The double-statement pattern (Thursday evening extension, then a weekend follow-up) serves a specific purpose. The Thursday extension sets the baseline: "we're not bombing power plants this week." The weekend statement adds the emotional catalyst: "something positive is happening." Together, they're designed to create a Monday morning gap-up in futures. We've seen this exact one-two sequence play out repeatedly during tariff negotiations last year.

In fact, it appears the process may already be underway.

Are You Prepared for the “Bullish Weekend News”? - Image 2

Gold and silver are slightly higher this morning, with gold at $4,462 and silver at $68.03 (the bullish thing about silver’s pause is that it did not decline despite stocks’ decline).

Crude oil and USD Index are both up and yet, PMs are higher, which is bullish for the very short term. Perhaps metals are early to react.

The 10-day extension provides the narrative framework. A weekend headline would provide the catalyst.

So: will it work this time?

I think this may be the last time Trump is able to temporarily arrest the stock market decline. Here's why:

The credibility decay curve I described above is not slowing down. It's accelerating. The market impact has gone from days (March 9), to hours (March 21), to one day (March 23), to essentially zero (March 26). Even if Trump delivers the most optimistic possible headline this weekend, the pattern suggests the resulting bounce will be shallow and short-lived. Markets have seen this movie three times. The fourth showing draws a smaller crowd.

More importantly, the structural picture hasn't changed. Iran rejected the 15-point peace plan. Iran's military says "no one like us will make a deal with you. Not now. Not ever." Israel warned Friday that it will expand its attacks on Iran. The Pentagon is deploying 2,000-3,000 paratroopers from the 82nd Airborne. The Strait of Hormuz remains effectively closed. The IEA says 40+ energy facilities across nine countries are severely damaged, requiring months to repair. Oil is at $96.51 this morning and trending higher, not lower. None of these facts change because Trump posts on Truth Social.
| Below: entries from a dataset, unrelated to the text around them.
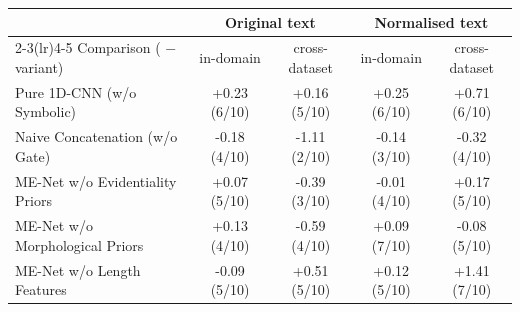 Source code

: \begin{tabular}{lcccc}
\toprule
& \multicolumn{2}{c}{Original text} & \multicolumn{2}{c}{Normalised text} \\
\cmidrule(lr){2-3}\cmidrule(lr){4-5}
Comparison (\menet{} $-$ variant) & in-domain & cross-dataset & in-domain & cross-dataset \\
\midrule
Pure 1D-CNN (w/o Symbolic) & +0.23 (6/10) & +0.16 (5/10) & +0.25 (6/10) & +0.71 (6/10) \\
Naive Concatenation (w/o Gate) & -0.18 (4/10) & -1.11 (2/10) & -0.14 (3/10) & -0.32 (4/10) \\
ME-Net w/o Evidentiality Priors & +0.07 (5/10) & -0.39 (3/10) & -0.01 (4/10) & +0.17 (5/10) \\
ME-Net w/o Morphological Priors & +0.13 (4/10) & -0.59 (4/10) & +0.09 (7/10) & -0.08 (5/10) \\
ME-Net w/o Length Features & -0.09 (5/10) & +0.51 (5/10) & +0.12 (5/10) & +1.41 (7/10) \\
\bottomrule
\end{tabular}%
Once market participants fully internalize that Trump's de-escalation headlines are a recurring pattern rather than genuine progress toward resolution, the credibility premium evaporates completely. At that point, stocks stop bouncing and start pricing the structural reality: oil at $90-100+ for months, inflation sticky above 3%, the Fed trapped at 3.50-3.75% with no cuts coming (and Macquarie projecting the next move as a hike), and earnings compression across the economy. The USDX breaks above 100 on rate differentials. Gold and silver resume their decline as the USD strengthens. Mining stocks follow equities lower. And equities themselves… collapse.

The S&P 500 chart tells the story. The index has broken below the late-2025 lows and is trading near 6,498. If the weekend headline fails to produce a meaningful bounce on Monday, or if whatever bounce occurs gets sold into within hours rather than days, that's the confirmation signal that Trump's credibility with markets is exhausted and the real moves are starting.

This could be one of the most important inflection points of the year. I'll be watching Monday's open very closely.

One more thing before wrapping it up for the week.

Are You Prepared for the “Bullish Weekend News”? - Image 3

The technical picture in bitcoin is remarkably similar to what we saw in late January.

The shape of the current correction is so similar to what we saw back then that I’m not sure if any description is necessary. We’ve had initial, sharp rebound, then another move higher and a moderate rally that culminated with two tops. I marked the first one with orange arrows and the second one with red arrows. The final tops formed at 38.2% Fibonacci retracements based on the most recent decline.

Now we’re at the breakdown stage. Below both: 50-day moving average (blue slope) and the rising support line.

Why is this important (besides that it makes it very likely that our profits on short positions in bitcoin will increase substantially)?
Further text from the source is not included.